Tigres has a deep pool of American talent bubbling under the first team, and we might see 20-year-old Texan Victor Garza, a winger, make his top-tier debut. Oxnard-bred cousins Moises and Emilio Orozco also have trained with the first team. What about Jonathan Bornstein? The former Chivas USA captain from Los Alamitos did not make it to the field with the first team in the Apertura, and he doesn't appear to rate highly in manager Ricardo Ferretti's plans.

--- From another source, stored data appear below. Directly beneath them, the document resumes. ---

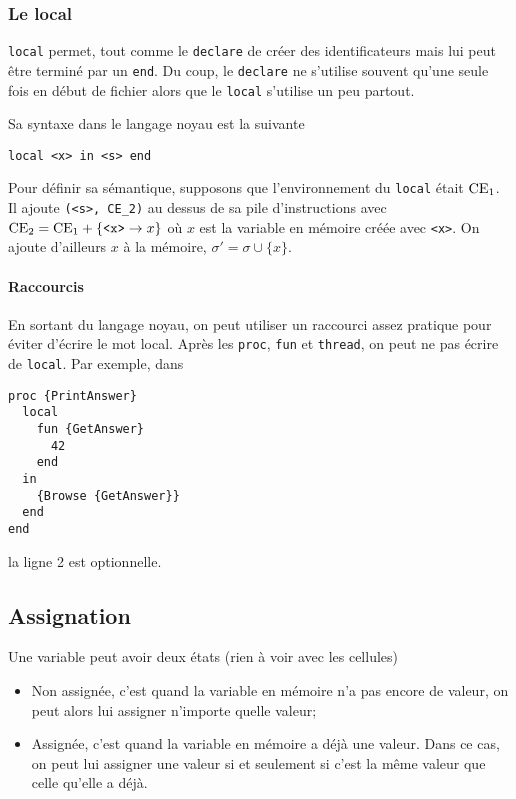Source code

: \subsubsection{Le \keyword{} local}
\lstinline|local| permet, tout comme le \lstinline|declare| de créer
des identificateurs mais lui peut être terminé par un \lstinline|end|.
Du coup, le \lstinline|declare| ne s'utilise souvent qu'une seule fois en
début de fichier alors que le \lstinline|local| s'utilise un peu partout.

Sa syntaxe dans le langage noyau est la suivante
\begin{lstlisting}
local <x> in <s> end
\end{lstlisting}
Pour définir sa sémantique, supposons que l'environnement du \lstinline|local|
était $\mathrm{CE}_1$.
Il ajoute \lstinline|(<s>, CE_2)| au dessus de sa pile d'instructions avec
$\ce_2 = \ce_1 + \{\verb|<x>| \to x\}$ où
$x$ est la variable en mémoire créée avec
\lstinline|<x>|.
On ajoute d'ailleurs $x$ à la mémoire, $\sigma' = \sigma \cup \{x\}$.

\paragraph{Raccourcis}
En sortant du langage noyau,
on peut utiliser un raccourci assez pratique pour éviter
d'écrire le mot local.
Après les \keywords{} \lstinline|proc|, \lstinline|fun| et
\lstinline|thread|, on peut ne pas écrire de \lstinline|local|.
Par exemple, dans
\begin{lstlisting}
proc {PrintAnswer}
  local
    fun {GetAnswer}
      42
    end
  in
    {Browse {GetAnswer}}
  end
end
\end{lstlisting}
la ligne 2 est optionnelle.

\subsection{Assignation}
Une variable peut avoir deux états (rien à voir avec les cellules)
\begin{itemize}
  \item Non assignée, c'est quand la variable en mémoire n'a pas encore
    de valeur, on peut alors lui assigner n'importe quelle valeur;
  \item Assignée, c'est quand la variable en mémoire a déjà une valeur.
    Dans ce cas, on peut lui assigner une valeur si et seulement si
    c'est la même valeur que celle qu'elle a déjà.
\end{itemize}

The sort-of local team, Club Tijuana, is battling for survival, and prospects look good. Coach Antonio Mohamed has continued building his roster, adding Colombian forward Duvier Riascos from Puebla, defender Alfredo Gonzalez Tahuilan on loan from Tigres and two Americans: outside backs Edgar Castillo (from America) and Greg Garza. Their chief opposition in the battle to avoid relegation to the Liga de Ascenso is Estudiantes Tecos and Atlas, which appear to be in panic mode. Both made nearly complete turnovers of their rosters.
Former Galaxy star Herculez Gomez, who finished so strongly in the Apertura with Tecos, has moved on to Santos Laguna, a definite step forward. If he can score in Torreon, a U.S. national team call-up has to follow. Right? Also on the move: midfielder Isaac Acuña, from Calexico, whom America has loaned to second-tier Merida. Eddie Johnson, after a difficult time in Europe, nearly joined DaMarcus Beasley at Puebla, but the Camoteros declined after he failed to impress during their preseason camp.
Cruz Azul, master of the postseason meltdown, seeks its elusive ninth title -- what would be the first in 15 years and second since 1980 -- after another quarterfinal exit after a second-place finish during the Apertura. The addition of veteran striker Omar Bravo, in a move from Major League Soccer's Sporting Kansas City, will be helpful, but a difficult Copa Libertadores slate won't. The Cementeros have made the playoffs 12 times in 14 campaigns over the past seven years, finishing in the top five 11 times and the top three on seven occasions. They've lost in three finals (Clausura 2008 vs. Santos, Apertura 2008 vs. Toluca and Apertura 2009 vs. Monterrey) but gone out five times in the quarters, including both times (Apertura 2006 and Apertura 2010) they won the regular season.
America cleaned house after a 17th-place finish in the Clausura, bringing on former Atlante/Monterrey/Veracruz/Tecos manager Miguel Herrera and bolstering its lineup with the additions of goalkeeper Moises Muñoz, Venezuelan defender Oswaldo Vizcarrando and playmaker Christian “Hobbit” Bermudez. Archrival Guadalajara holds firm with its mostly academy-built roster.
Monterrey looks to bounce back from a poor second half to 2010 by claiming a second straight CONCACAF Champions League title and contend for the Clausura championship. The injury-riddle Rayados missed the Apertura playoffs, going 7-7-3 to finish 11th, and were upset in their opener at last month's FIFA Club World Cup.